I have a couple of "shortcode" blocks in a text, which I want to replace with some HTML entities on the fly using preg_replace_callback.
The syntax of a shortcode is simple:
[block:type-of-the-block attribute-name1:value attribute-name2:value ...]
Attributes with values may be provided in any order. Sample regex pattern I use to find these shortcode blocks:
/\[
(?:block:(?<block>piechart))
(?:
(?:\s value:(?<value>[0-9] )) |
(?:\s stroke:(?<stroke>[0-9] )) |
(?:\s angle:(?<angle>[0-9] )) |
(?:\s colorset:(?<colorset>reds|yellows|blues))
)*
\]/xumi
Now, here comes the funny thing: PHP matches non-existent named groups. For a string like this:
[block:piechart colorset:reds value:20]
...the resulting $matches array is (note the empty strings in "stroke" and "angle"):
array(11) {
[0]=>
string(39) "[block:piechart colorset:reds value:20]"
["block"]=>
string(8) "piechart"
[1]=>
string(8) "piechart"
["value"]=>
string(2) "20"
[2]=>
string(2) "20"
["stroke"]=>
string(0) ""
[3]=>
string(0) ""
["angle"]=>
string(0) ""
[4]=>
string(0) ""
["colorset"]=>
string(4) "reds"
[5]=>
string(4) "reds"
}
Here's the code for testing (you can execute it online here as well: https://onlinephp.io/c/2429a):
$pattern = "
/\[
(?:block:(?<block>piechart))
(?:
(?:\s value:(?<value>[0-9] )) |
(?:\s stroke:(?<stroke>[0-9] )) |
(?:\s angle:(?<angle>[0-9] )) |
(?:\s colorset:(?<colorset>reds|yellows|blues))
)*
\]/xumi";
$subject = "here is a block to be replaced [block:piechart value:25 angle:720] [block] and another one [block:piechart colorset:reds value:20]";
preg_replace_callback($pattern, 'callbackFunction', $subject);
function callbackFunction($matches)
{
var_dump($matches);
// process matched values, return some replacement...
$replacement = "...";
return $replacement;
};
Is it normal that PHP creates empty entries in $matches array, just in case of a match, but doesn't clean it up when no actual match is found? What am I doing wrong? How to prevent PHP from creating these false entries, which simply shouldn't be there?

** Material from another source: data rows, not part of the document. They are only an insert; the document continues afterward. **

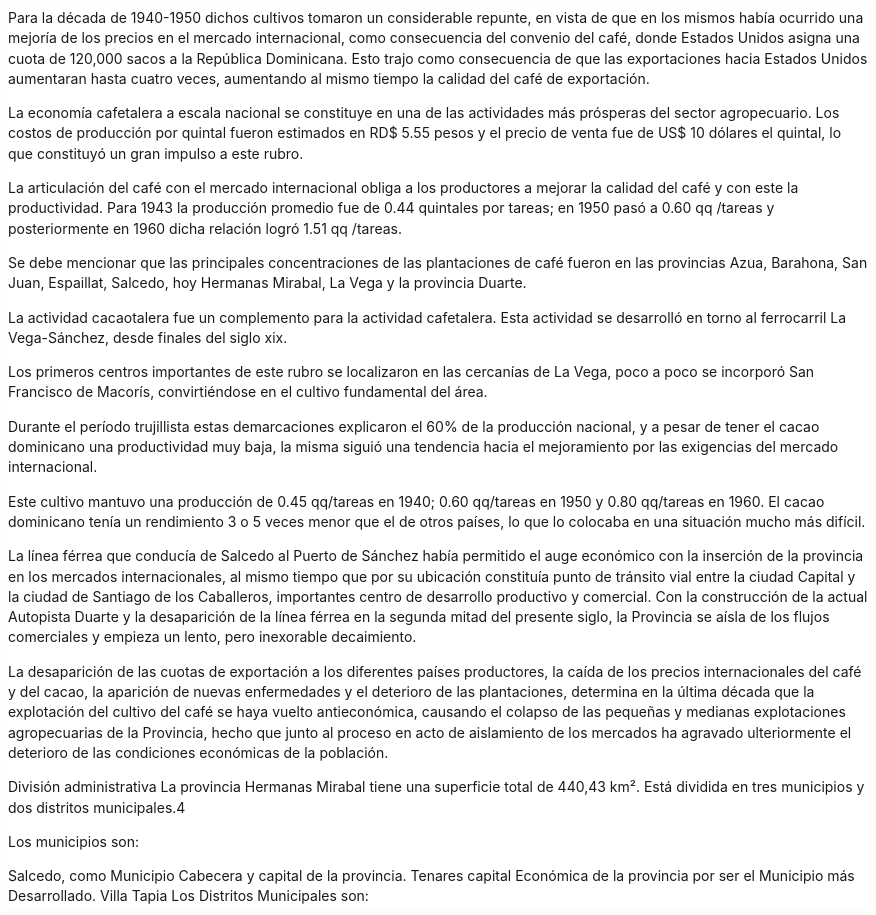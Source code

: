 Para la década de 1940-1950 dichos cultivos tomaron un considerable repunte, en vista de que en los mismos había ocurrido una mejoría de los precios en el mercado internacional, como consecuencia del convenio del café, donde Estados Unidos asigna una cuota de 120,000 sacos a la República Dominicana. Esto trajo como consecuencia de que las exportaciones hacia Estados Unidos aumentaran hasta cuatro veces, aumentando al mismo tiempo la calidad del café de exportación.

La economía cafetalera a escala nacional se constituye en una de las actividades más prósperas del sector agropecuario. Los costos de producción por quintal fueron estimados en RD$ 5.55 pesos y el precio de venta fue de US$ 10 dólares el quintal, lo que constituyó un gran impulso a este rubro.

La articulación del café con el mercado internacional obliga a los productores a mejorar la calidad del café y con este la productividad. Para 1943 la producción promedio fue de 0.44 quintales por tareas; en 1950 pasó a 0.60 qq /tareas y posteriormente en 1960 dicha relación logró 1.51 qq /tareas.

Se debe mencionar que las principales concentraciones de las plantaciones de café fueron en las provincias Azua, Barahona, San Juan, Espaillat, Salcedo, hoy Hermanas Mirabal, La Vega y la provincia Duarte.

La actividad cacaotalera fue un complemento para la actividad cafetalera. Esta actividad se desarrolló en torno al ferrocarril La Vega-Sánchez, desde finales del siglo xix.

Los primeros centros importantes de este rubro se localizaron en las cercanías de La Vega, poco a poco se incorporó San Francisco de Macorís, convirtiéndose en el cultivo fundamental del área.

Durante el período trujillista estas demarcaciones explicaron el 60% de la producción nacional, y a pesar de tener el cacao dominicano una productividad muy baja, la misma siguió una tendencia hacia el mejoramiento por las exigencias del mercado internacional.

Este cultivo mantuvo una producción de 0.45 qq/tareas en 1940; 0.60 qq/tareas en 1950 y 0.80 qq/tareas en 1960. El cacao dominicano tenía un rendimiento 3 o 5 veces menor que el de otros países, lo que lo colocaba en una situación mucho más difícil.

La línea férrea que conducía de Salcedo al Puerto de Sánchez había permitido el auge económico con la inserción de la provincia en los mercados internacionales, al mismo tiempo que por su ubicación constituía punto de tránsito vial entre la ciudad Capital y la ciudad de Santiago de los Caballeros, importantes centro de desarrollo productivo y comercial. Con la construcción de la actual Autopista Duarte y la desaparición de la línea férrea en la segunda mitad del presente siglo, la Provincia se aísla de los flujos comerciales y empieza un lento, pero inexorable decaimiento.

La desaparición de las cuotas de exportación a los diferentes países productores, la caída de los precios internacionales del café y del cacao, la aparición de nuevas enfermedades y el deterioro de las plantaciones, determina en la última década que la explotación del cultivo del café se haya vuelto antieconómica, causando el colapso de las pequeñas y medianas explotaciones agropecuarias de la Provincia, hecho que junto al proceso en acto de aislamiento de los mercados ha agravado ulteriormente el deterioro de las condiciones económicas de la población.

División administrativa
La provincia Hermanas Mirabal tiene una superficie total de 440,43 km². Está dividida en tres municipios y dos distritos municipales.4​

Los municipios son:

Salcedo, como Municipio Cabecera y capital de la provincia.
Tenares capital Económica de la provincia por ser el Municipio más Desarrollado.
Villa Tapia
Los Distritos Municipales son:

Any help or explanation would be deeply appreciated! Thanks!
CodePudding user response:
This behaviour is as expected, although not well documented. In the manual under "Subpatterns":
When the whole pattern matches, that portion of the subject string that matched the subpattern is passed back to the caller
and:
Consider the following regex matched against the string Sunday:
(?:(Sat)ur|(Sun))day
Here Sun is stored in backreference 2, while backreference 1 is empty
and also in the documentation of the PREG_UNMATCHED_AS_NULL
flag (new as of version 7.2.0). From the manual:
If this flag is passed, unmatched subpatterns are reported as null; otherwise they are reported as an empty string.

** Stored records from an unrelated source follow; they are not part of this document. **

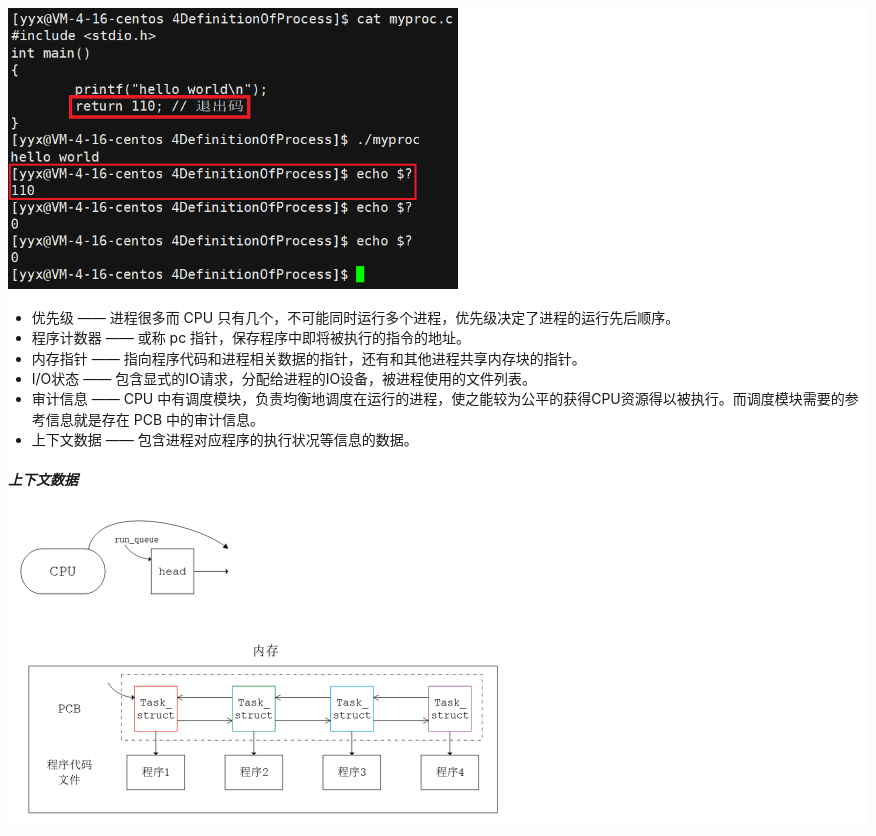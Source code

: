 <img src="04-进程理解.assets/获取并打印退出码图示示例.png" style="zoom: 67%;" />

- 优先级 —— 进程很多而 CPU 只有几个，不可能同时运行多个进程，优先级决定了进程的运行先后顺序。
- 程序计数器 —— 或称 pc 指针，保存程序中即将被执行的指令的地址。
- 内存指针 —— 指向程序代码和进程相关数据的指针，还有和其他进程共享内存块的指针。
- I/O状态 —— 包含显式的IO请求，分配给进程的IO设备，被进程使用的文件列表。
- 审计信息 —— CPU 中有调度模块，负责均衡地调度在运行的进程，使之能较为公平的获得CPU资源得以被执行。而调度模块需要的参考信息就是存在 PCB 中的审计信息。
- 上下文数据 —— 包含进程对应程序的执行状况等信息的数据。

##### 上下文数据

<img src="04-进程理解.assets/CPU处理进程图示示例.gif" style="zoom: 50%;" />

Which then gives you a way to work around this behaviour:
preg_replace_callback($pattern, 'callbackFunction', $subject, -1, $count, PREG_UNMATCHED_AS_NULL);
If you take this approach then in your callback you could filter the $matches
array using array_filter
to remove the NULL
values.
$matches = array_filter($matches, function ($v) { return !is_null($v); }))